Los defectos del United son diferentes. Aquí, la falta de piernas duras en el centro del campo ha obligado a Carrick a adoptar un 4-4-2 de carne y hueso sin balón, y en escenarios más tensos todavía vislumbramos el famoso ‘donut’ del United. La falta de laterales de calidad ha expuesto en ocasiones la preferencia de Carrick por una formación estrecha. ¿Realmente quiere jugar así? La evidencia sugiere que probablemente este no sea el caso. Pero si bien no tenemos ningún problema en aceptar que un directivo como Roberto De Zerbi, por ejemplo, tiene ideas complejas pero debe planificar contingencias a corto plazo, con Carrick parece haber una presunción de que eso es todo lo que hay.
Pero nos estamos alejando. El motivo por el que Carrick debería conseguir el puesto tiene poco que ver con tácticas, dogmas, ópticas o incluso resultados a corto plazo. De hecho, su falta de marca abierta, su negativa a entregarse a grandes teorías, es quizás su mayor activo. En su autobiografía –en la que cuenta la anécdota del pescado– Carrick también revela su obsesión por la limpieza. Al entrar en una habitación de hotel, hay que guardar la pequeña libreta en un cajón y guardar los folletos y los menús del servicio de habitaciones. Los libros colocados sobre una mesa deben dejarse en posición vertical y no inclinados. En casa, es necesario lavar las ollas antes de poder cenar.
Y, francamente, ese es exactamente el tipo de toque que United necesita en este momento. Supongamos que no existe ningún genio desconocido del nivel de Guardiola/Ferguson. En su ausencia, el United no necesita un ideólogo, un profesor universitario, un pavo real pavoneándose, un televangelista.

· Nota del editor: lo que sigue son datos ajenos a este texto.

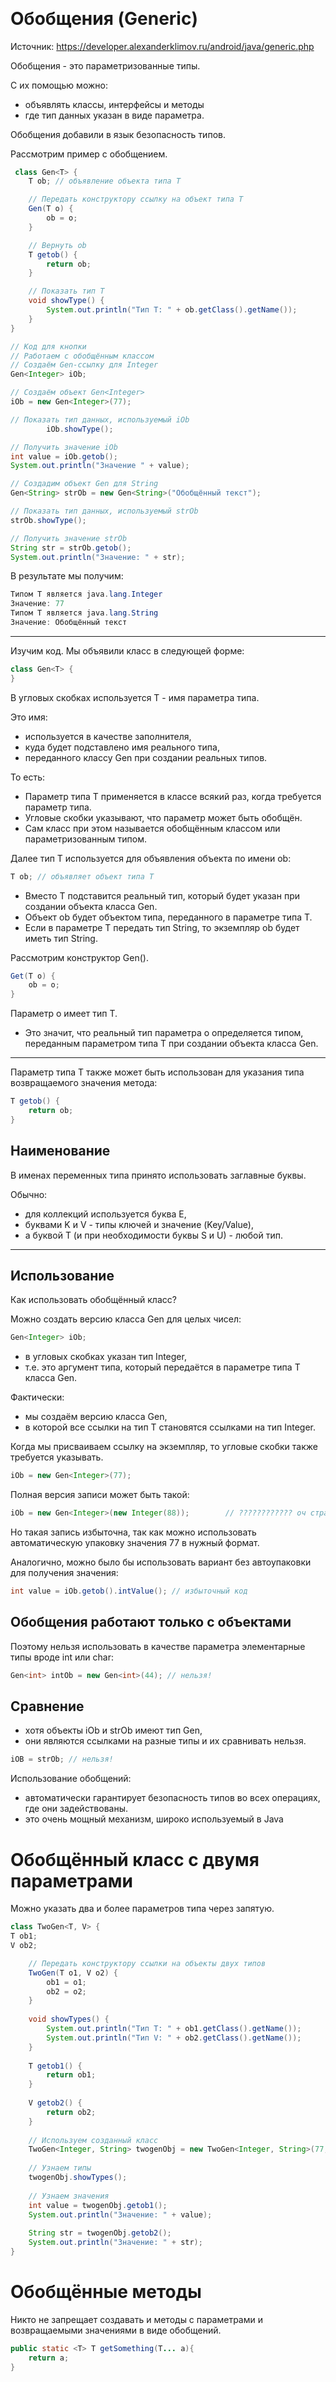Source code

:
```java
 
```

```java
 
```

```java
 
```


# Обобщения (Generic)

Источник: https://developer.alexanderklimov.ru/android/java/generic.php

Обобщения - это параметризованные типы. 

С их помощью можно: 
- объявлять классы, интерфейсы и методы
- где тип данных указан в виде параметра. 

Обобщения добавили в язык безопасность типов.

Рассмотрим пример с обобщением.

```java
 class Gen<T> {
    T ob; // объявление объекта типа T

    // Передать конструктору ссылку на объект типа T
    Gen(T o) {
        ob = o;
    }

    // Вернуть ob
    T getob() {
        return ob;
    }

    // Показать тип T
    void showType() {
        System.out.println("Тип T: " + ob.getClass().getName());
    }
}

// Код для кнопки
// Работаем с обобщённым классом
// Создаём Gen-ссылку для Integer
Gen<Integer> iOb;

// Создаём объект Gen<Integer>
iOb = new Gen<Integer>(77);

// Показать тип данных, используемый iOb
        iOb.showType();

// Получить значение iOb
int value = iOb.getob();
System.out.println("Значение " + value);

// Создадим объект Gen для String
Gen<String> strOb = new Gen<String>("Обобщённый текст");

// Показать тип данных, используемый strOb
strOb.showType();

// Получить значение strOb
String str = strOb.getob();
System.out.println("Значение: " + str);
```

В результате мы получим:

```java
Типом T является java.lang.Integer
Значение: 77
Типом T является java.lang.String
Значение: Обобщённый текст
```

___

Изучим код. Мы объявили класс в следующей форме:

```java
class Gen<T> {
}
```

В угловых скобках используется T - имя параметра типа. 

Это имя:
- используется в качестве заполнителя, 
- куда будет подставлено имя реального типа, 
- переданного классу Gen при создании реальных типов. 

То есть:
- Параметр типа T применяется в классе всякий раз, 
когда требуется параметр типа. 
- Угловые скобки указывают, что параметр может быть обобщён.
- Сам класс при этом называется обобщённым классом или параметризованным типом.

Далее тип T используется для объявления объекта по имени ob:


```java
T ob; // объявляет объект типа T
```

- Вместо T подставится реальный тип, 
который будет указан при создании объекта класса Gen. 
- Объект ob будет объектом типа, переданного в параметре типа T. 
- Если в параметре T передать тип String, то экземпляр ob будет иметь тип String.

Рассмотрим конструктор Gen().

```java
Get(T o) {
    ob = o;
}
```

Параметр o имеет тип T. 

- Это значит, что реальный тип параметра o определяется типом, 
переданным параметром типа T при создании объекта класса Gen.

___


Параметр типа T также может быть использован для указания типа возвращаемого значения метода:

```java
T getob() {
    return ob;
}
```


## Наименование 

В именах переменных типа принято использовать заглавные буквы. 

Обычно:
- для коллекций используется буква E, 
- буквами K и V - типы ключей и значение (Key/Value), 
- а буквой T (и при необходимости буквы S и U) - любой тип.


___

## Использование

Как использовать обобщённый класс?

Можно создать версию класса Gen для целых чисел:

```java
Gen<Integer> iOb;
```

- в угловых скобках указан тип Integer, 
- т.е. это аргумент типа, который передаётся в параметре типа T класса Gen. 

Фактически:
- мы создаём версию класса Gen, 
- в которой все ссылки на тип T становятся ссылками на тип Integer.

Когда мы присваиваем ссылку на экземпляр, то угловые скобки также требуется указывать.

```java
iOb = new Gen<Integer>(77);
```

Полная версия записи может быть такой:

```java
iOb = new Gen<Integer>(new Integer(88));        // ???????????? оч странно
```

Но такая запись избыточна, 
так как можно использовать автоматическую упаковку значения 77 в нужный формат.

Аналогично, 
можно было бы использовать вариант без автоупаковки для получения значения:

```java
int value = iOb.getob().intValue(); // избыточный код
```

## Обобщения работают только с объектами

Поэтому нельзя использовать в качестве параметра элементарные типы вроде int или char:

```java
Gen<int> intOb = new Gen<int>(44); // нельзя!
```

## Сравнение

- хотя объекты iOb и strOb имеют тип Gen<T>, 
- они являются ссылками на разные типы и их сравнивать нельзя.

```java
iOB = strOb; // нельзя!
```

Использование обобщений:
- автоматически гарантирует безопасность типов во всех операциях, где они задействованы. 
- это очень мощный механизм, широко используемый в Java


# Обобщённый класс с двумя параметрами

Можно указать два и более параметров типа через запятую.

```java
class TwoGen<T, V> {
T ob1;
V ob2;

    // Передать конструктору ссылки на объекты двух типов
    TwoGen(T o1, V o2) {
        ob1 = o1;
        ob2 = o2;
    }
    
    void showTypes() {
        System.out.println("Тип T: " + ob1.getClass().getName());
        System.out.println("Тип V: " + ob2.getClass().getName());
    }
    
    T getob1() {
        return ob1;
    }
    
    V getob2() {
        return ob2;
    }
    
    // Используем созданный класс
    TwoGen<Integer, String> twogenObj = new TwoGen<Integer, String>(77, "Обобщённый текст");
    
    // Узнаем типы
    twogenObj.showTypes();
    
    // Узнаем значения
    int value = twogenObj.getob1();
    System.out.println("Значение: " + value);
    
    String str = twogenObj.getob2();
    System.out.println("Значение: " + str);
}
```

# Обобщённые методы

Никто не запрещает создавать и методы с параметрами и возвращаемыми значениями в виде обобщений.

```java
public static <T> T getSomething(T... a){
    return a;
}
```


# Шаблоны аргументов

Шаблон аргументов указывается символом ? и представляет собой неизвестный тип.

```java
boolean sameAvg(Stats<?> ob) ...
```

По сути, вопрос заменяет Object и мы можем использовать любой класс, который в любом случае будет происходить от Object.

Мы можем ограничить диапазон объектов, указав суперкласс:

```java
public void addItems(ArrayList<? extends Animal> list)
```

- в этом случае можно использовать классы, которые могут быть наследниками Animal - Dog, Cat. 
- а String или Integer вы уже не сможете использовать.

Пример обобщённого метода:

```java
public static <T> T getMiddle(T... a) {
    return a[a.length / 2];
}
```

Переменная типа вводится после модификаторов и перед возвращаемым типом.

___

Отдельно стоит упомянуть новинку JDK 7, позволяющую сократить код:

```java
MyClass<Integer, String> mcObj = new MyClass<Integer, String>(33, "Meow"); // старый способ в JDK 6
MyClass<Integer, String> mcObj = new MyClass<>(33, "Meow"); // новый способ в JDK 7
```
Во второй строке используются только угловые скобки, без указания типов.

Помните, что нельзя создать экземпляр типа параметра.

```java
class Gen {
T ob;

    Gen() {
        ob = new T(); // Недопустимо
    }
}
```



___
___
___

```java
 
```

# Generics

Источник https://blog.skillfactory.ru/glossary/generics/

Дженерики (generics) в языке программирования Java — это сущности, которые могут хранить в себе данные только определенного типа. 

Например, список элементов, в котором могут быть одни числа. 

Но не только: дженерик — обобщенный термин для разных структур.

___

Можно представить дженерик как папку для бумаг:
- куда нельзя положить ничего, кроме документов определенного формата
- это удобно: помогает разделить разные данные и не допустить ситуаций, когда в сущность передается что-то не то

___

Дженерик-сущности еще иногда называют:
- параметризованными
- общими 
- или обобщенными.

Такая сущность создается со специальным параметром. 
 
Параметр позволяет указать, с каким типом данных она будет работать. 
Отсюда и название.

___

В разных источниках можно услышать про:
- «тип-дженерик»
- «класс-дженерик» 
- или «метод-дженерик». 

Это нормально, ведь обобщение и параметризация касаются всех этих сущностей, а generics — общий термин.



## Для чего нужны дженерики

С дженериками работают программисты на Java. 

Без этой возможности писать код, который работает только с определенным видом данных, было сложнее. 

Существовало два способа, и оба неоптимальные:

### Способ 1

Указывать проверку типа в коде:
- например, получать данные — и сразу проверять, 
- а если они не те, выдавать ошибку


- это помогло бы отсеять ненужные элементы
- но если бы класс понадобилось сделать более гибким (например, создать его вариацию для другого типа) его пришлось бы переписывать или копировать. 

 
- не получилось бы просто передать другой специальный параметр, чтобы тот же класс смог работать еще с каким-то типом;

### Способ 2

Полагаться на разработчиков. 

- например, оставлять в коде комментарий «Этот класс работает только с числами».
- слишком велик риск, что кто-то не заметит комментарий и передаст в объект класса не те данные. 
- и хорошо, если ошибка будет заметна сразу, а не уже на этапе тестирования.

Поэтому появились дженерики: они решают эту проблему, делают написание кода проще, а защиту от ошибок надежнее.

___


## Как работают дженерики

Чтобы вернее понять принцип работы, нужно представлять, как устроены сущности в Java. 

- Есть классы — это как бы «чертежи» будущих сущностей, описывающие, что они делают. 
- И есть объекты — экземпляры классов, непосредственно существующие и работающие. Класс — как схема машины, объект — как машина.

Когда разработчик создает дженерик-класс, он приписывает к нему параметр в треугольных скобках — метку. К примеру, так:

```java
class myClass<T>;
```

Теперь при создании объекта этого класса нужно будет указать на месте T название типа, с которым будет работать объект. 

Например, 
- myClass<Integer> <название объекта> для целых чисел 
- или myClass<String> <название объекта> для строк. 


- Сам класс остается универсальным, то есть общим.
- А вот каждый его объект специфичен для своего типа.


С помощью дженериков:
- можно создать один класс, 
- а потом на основе него — несколько объектов этого класса для разных типов. 

Не понадобится дублировать код и усложнять программу. 

Поэтому дженерики лучше и удобнее, чем проверка типа прямо в коде — тогда для каждого типа данных понадобился бы свой класс.

___

## Что такое raw types

В Java есть понятие raw types. 

Так называют дженерик-классы, из которых удалили параметр. 

То есть изначально класс описали как дженерик, но при создании объекта этого класса тип ему не передали. 
То есть что-то вроде myClass<> — тип не указан.


Дословно это название переводится как «сырые типы». 

Пользоваться ими сейчас в коммерческой разработке — чаще всего плохая практика. 

Но в мире все еще много старого кода, который написали до появления дженериков. 

Если такой код еще не успели переписать, в нем может быть очень много «сырых типов». Это надо учитывать, чтобы не возникало проблем с совместимостью.

___ 

## Дженерики-классы и дженерики-методы

Выше мы говорили, что дженериками могут быть разные сущности. 

Разберемся подробнее:

1. дженерик-классы (generic classes) — это классы, «схемы» объектов с параметром. При создании объекта ему передается тип, с которым он будет работать;


2. дженерик-методы (generics methods) — это методы, работающие по такому же принципу. Метод — это функция внутри объекта, то, что он может делать. Методу тип передается при вызове, сразу перед аргументами. Так можно создавать более универсальные функции и применять одну и ту же логику к данным разного типа.


Кстати, дженериками могут быть и встроенные классы или методы, 
и те, которые разработчик пишет самостоятельно. 

Например, встроенный ArrayList — список-массив — работает как дженерик.

___

## Что будет, если передать дженерику не тот тип

Если объекту класса-дженерика передать не тот тип, который указали при его объявлении, он выдаст ошибку. 

Например, если в ходе работы экземпляра myClass<Integer> в нем попытаются сохранить дробное число или даже строку, программа не скомпилируется. 

Вместо этого разработчик увидит ошибку: неверный тип.


Эта ошибка отличается от тех, которые возникнут, если не пользоваться дженериками. 

По ней сразу ясно, из-за чего она возникла и как можно ее исправить. 

Кроме того, она появляется сразу. Поэтому код становится легче отлаживать.



А если отправить «не тот» тип объекту без дженерика, действия с ним выполнятся с ошибкой. Но по этой ошибке не всегда очевидно, чем она вызвана. Худший вариант — код успешно запустится, но сработает неправильно: так ошибку будет найти еще сложнее.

Necesitan a alguien que pueda asumir el trabajo caótico y extremadamente estresante de jugar para el club más visto del país y hacerlo un poco más simple, un poco más tranquilo, un poco más tranquilo. limpiador.
Seamos realistas: ¿realmente importa quién sea el entrenador del Manchester United? O, para decirlo ligeramente: si el estilo de juego se define en la sala de juntas y la calidad del fútbol está determinada por la calidad de los futbolistas, y su estado físico está determinado por factores como el calendario y las lesiones, entonces ¿qué es eso exactamente? Este ¿trabajar?

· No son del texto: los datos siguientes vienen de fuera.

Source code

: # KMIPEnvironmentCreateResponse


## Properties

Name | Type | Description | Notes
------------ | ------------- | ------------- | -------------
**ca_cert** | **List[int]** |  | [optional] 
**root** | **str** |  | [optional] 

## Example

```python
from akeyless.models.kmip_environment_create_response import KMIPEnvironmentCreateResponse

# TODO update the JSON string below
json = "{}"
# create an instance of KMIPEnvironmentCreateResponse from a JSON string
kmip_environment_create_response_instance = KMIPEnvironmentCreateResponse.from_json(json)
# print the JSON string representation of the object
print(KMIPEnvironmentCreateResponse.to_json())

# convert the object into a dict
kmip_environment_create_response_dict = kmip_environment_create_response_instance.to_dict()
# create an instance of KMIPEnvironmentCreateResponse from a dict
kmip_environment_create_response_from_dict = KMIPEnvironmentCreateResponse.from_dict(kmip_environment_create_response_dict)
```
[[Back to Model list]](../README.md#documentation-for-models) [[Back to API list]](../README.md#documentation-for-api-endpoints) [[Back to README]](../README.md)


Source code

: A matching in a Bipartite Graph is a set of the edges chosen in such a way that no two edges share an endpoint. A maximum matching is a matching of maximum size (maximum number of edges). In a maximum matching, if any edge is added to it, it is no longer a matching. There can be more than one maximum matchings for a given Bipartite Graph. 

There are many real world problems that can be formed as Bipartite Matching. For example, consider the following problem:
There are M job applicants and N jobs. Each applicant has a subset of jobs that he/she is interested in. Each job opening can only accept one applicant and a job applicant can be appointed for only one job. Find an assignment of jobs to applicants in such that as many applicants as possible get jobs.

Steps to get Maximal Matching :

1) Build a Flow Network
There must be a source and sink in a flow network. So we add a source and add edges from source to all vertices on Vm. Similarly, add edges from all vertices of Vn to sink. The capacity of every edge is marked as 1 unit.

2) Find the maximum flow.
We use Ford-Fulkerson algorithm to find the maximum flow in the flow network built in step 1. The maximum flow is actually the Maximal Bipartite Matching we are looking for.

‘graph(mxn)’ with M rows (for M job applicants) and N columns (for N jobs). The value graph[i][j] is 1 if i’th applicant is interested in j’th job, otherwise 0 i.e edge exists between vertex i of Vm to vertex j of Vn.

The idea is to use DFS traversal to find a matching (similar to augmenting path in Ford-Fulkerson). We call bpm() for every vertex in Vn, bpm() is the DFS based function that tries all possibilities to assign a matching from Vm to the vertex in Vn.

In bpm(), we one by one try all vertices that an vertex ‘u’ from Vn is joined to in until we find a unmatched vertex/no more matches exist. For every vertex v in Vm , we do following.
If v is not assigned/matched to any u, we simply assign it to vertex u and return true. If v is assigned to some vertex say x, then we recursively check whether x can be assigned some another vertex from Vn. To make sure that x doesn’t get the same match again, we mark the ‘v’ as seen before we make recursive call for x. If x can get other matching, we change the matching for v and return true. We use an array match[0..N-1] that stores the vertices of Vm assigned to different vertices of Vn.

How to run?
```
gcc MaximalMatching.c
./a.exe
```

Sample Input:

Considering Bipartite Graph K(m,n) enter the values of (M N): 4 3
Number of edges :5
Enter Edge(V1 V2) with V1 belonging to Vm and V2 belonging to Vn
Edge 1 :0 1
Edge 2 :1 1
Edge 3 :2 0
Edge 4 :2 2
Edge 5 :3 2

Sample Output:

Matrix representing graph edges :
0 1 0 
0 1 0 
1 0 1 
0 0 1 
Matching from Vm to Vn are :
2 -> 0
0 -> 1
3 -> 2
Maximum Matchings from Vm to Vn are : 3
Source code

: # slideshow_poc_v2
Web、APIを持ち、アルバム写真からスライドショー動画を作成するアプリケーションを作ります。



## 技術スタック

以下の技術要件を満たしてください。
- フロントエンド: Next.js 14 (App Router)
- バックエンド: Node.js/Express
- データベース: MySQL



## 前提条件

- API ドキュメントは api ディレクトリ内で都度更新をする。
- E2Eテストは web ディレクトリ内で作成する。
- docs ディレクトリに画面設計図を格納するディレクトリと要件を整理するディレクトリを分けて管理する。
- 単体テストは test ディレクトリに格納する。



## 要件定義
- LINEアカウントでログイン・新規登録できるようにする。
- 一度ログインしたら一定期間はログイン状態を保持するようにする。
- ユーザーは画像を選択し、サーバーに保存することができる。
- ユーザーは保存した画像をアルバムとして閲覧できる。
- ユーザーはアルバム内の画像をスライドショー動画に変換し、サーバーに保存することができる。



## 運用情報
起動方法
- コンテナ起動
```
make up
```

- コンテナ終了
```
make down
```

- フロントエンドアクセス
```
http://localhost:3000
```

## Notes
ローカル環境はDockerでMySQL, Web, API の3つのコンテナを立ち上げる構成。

Tal vez algún tipo de música de fondo: en parte comunicador, en parte campo de entrenamiento de sensei, en parte encargado de la cultura. ¿Por qué Zinedine Zidane y Carlo Ancelotti triunfaron en el Real Madrid mientras que Xabi Alonso y Rafa Benítez fracasaron? Seguramente se debe a que en los clubes más grandes y locos el juego a menudo necesita ser condensado en lugar de complicado, que hay momentos que requieren menos entrenamiento, no más.

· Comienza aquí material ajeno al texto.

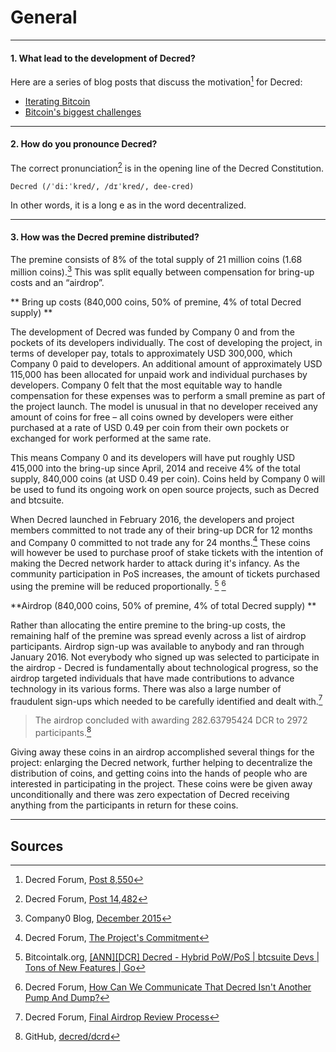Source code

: # **<i class="fa fa-question-circle"></i> General**

---

#### **1. What lead to the development of Decred?**

Here are a series of blog posts that discuss the motivation[^8550] for Decred:

* [Iterating Bitcoin](https://blog.companyzero.com/2015/12/iterating-bitcoin/)
* [Bitcoin's biggest challenges](https://blog.companyzero.com/2015/11/bitcoins-biggest-challenges/)

---

#### **2. How do you pronounce Decred?**

The correct pronunciation[^14482] is in the opening line of the Decred Constitution.

```no-highlight
Decred (/ˈdi:ˈkred/, /dɪˈkred/, dee-cred)
```

In other words, it is a long e as in the word decentralized.

---

#### **3. How was the Decred premine distributed?**

The premine consists of 8% of the total supply of 21 million coins (1.68 million coins).[^1] This was split equally between compensation for bring-up costs and an “airdrop”.

** Bring up costs (840,000 coins, 50% of premine, 4% of total Decred supply) **

The development of Decred was funded by Company 0 and from the pockets of its developers individually. The cost of developing the project, in terms of developer pay, totals to approximately USD 300,000, which Company 0 paid to developers. An additional amount of approximately USD 115,000 has been allocated for unpaid work and individual purchases by developers. Company 0 felt that the most equitable way to handle compensation for these expenses was to perform a small premine as part of the project launch. The model is unusual in that no developer received any amount of coins for free – all coins owned by developers were either purchased at a rate of USD 0.49 per coin from their own pockets or exchanged for work performed at the same rate.

This means Company 0 and its developers will have put roughly USD 415,000 into the bring-up since April, 2014 and receive 4% of the total supply, 840,000 coins (at USD 0.49 per coin). Coins held by Company 0 will be used to fund its ongoing work on open source projects, such as Decred and btcsuite.

When Decred launched in February 2016, the developers and project members committed to not trade any of their bring-up DCR for 12 months and Company 0 committed to not trade any for 24 months.[^4] These coins will however be used to purchase proof of stake tickets with the intention of making the Decred network harder to attack during it's infancy. As the community participation in PoS increases, the amount of tickets purchased using the premine will be reduced proportionally. [^5] [^6]


 **Airdrop (840,000 coins, 50% of premine, 4% of total Decred supply) **

Rather than allocating the entire premine to the bring-up costs, the remaining half of the premine was spread evenly across a list of airdrop participants. Airdrop sign-up was available to anybody and ran through January 2016. Not everybody who signed up was selected to participate in the airdrop - Decred is fundamentally about technological progress, so the airdrop targeted individuals that have made contributions to advance technology in its various forms. There was also a large number of fraudulent sign-ups which needed to be carefully identified and dealt with.[^3] 

> The airdrop concluded with awarding 282.63795424 DCR to 2972 participants.[^2]

Giving away these coins in an airdrop accomplished several things for the project: enlarging the Decred network, further helping to decentralize the distribution of coins, and getting coins into the hands of people who are interested in participating in the project. These coins were be given away unconditionally and there was zero expectation of Decred receiving anything from the participants in return for these coins.



---

## **<i class="fa fa-book"></i> Sources**

[^8550]: Decred Forum, [Post 8,550](https://forum.decred.org/threads/567/#post-8550)
[^14482]: Decred Forum, [Post 14,482](https://forum.decred.org/threads/1318/#post-14482)
[^1]: Company0 Blog, [December 2015](https://blog.companyzero.com/2015/12/decred-rethink-digital-currency/)
[^3]: Decred Forum, [Final Airdrop Review Process](https://forum.decred.org/threads/final-airdrop-review-process.534/)
[^2]: GitHub, [decred/dcrd](https://github.com/decred/dcrd/blob/216aa759fa64e5a13ca8a4608e6c80a0f87eff85/chaincfg/premine.go)
[^4]: Decred Forum, [The Project's Commitment](https://forum.decred.org/threads/the-projects-commitment.730/)
[^5]: Bitcointalk.org, [[ANN][DCR] Decred - Hybrid PoW/PoS | btcsuite Devs | Tons of New Features | Go](https://bitcointalk.org/index.php?topic=1290358.msg13412287#msg13412287)
[^6]: Decred Forum, [How Can We Communicate That Decred Isn't Another Pump And Dump?](https://forum.decred.org/threads/how-can-we-communicate-that-decred-isnt-another-pump-and-dump.96/page-2#post-2220)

Por encima de todo, es el reclutamiento lo que definirá el próximo capítulo del United. Quizás no sea una sorpresa que un club que ha abandonado la teoría del Gran Hombre recién ahora comprenda que en el juego moderno no hay una pistola de oro, ni un truco extraño, ni el botón Presione aquí para ver a Fergie: sólo una maraña interminable de pequeñas decisiones bien tomadas. Como jugador, Carrick entendió esto mejor que nadie. Lo que pasa pasa. Por ahora, todo lo que puedes hacer es ver el siguiente pase y reproducirlo.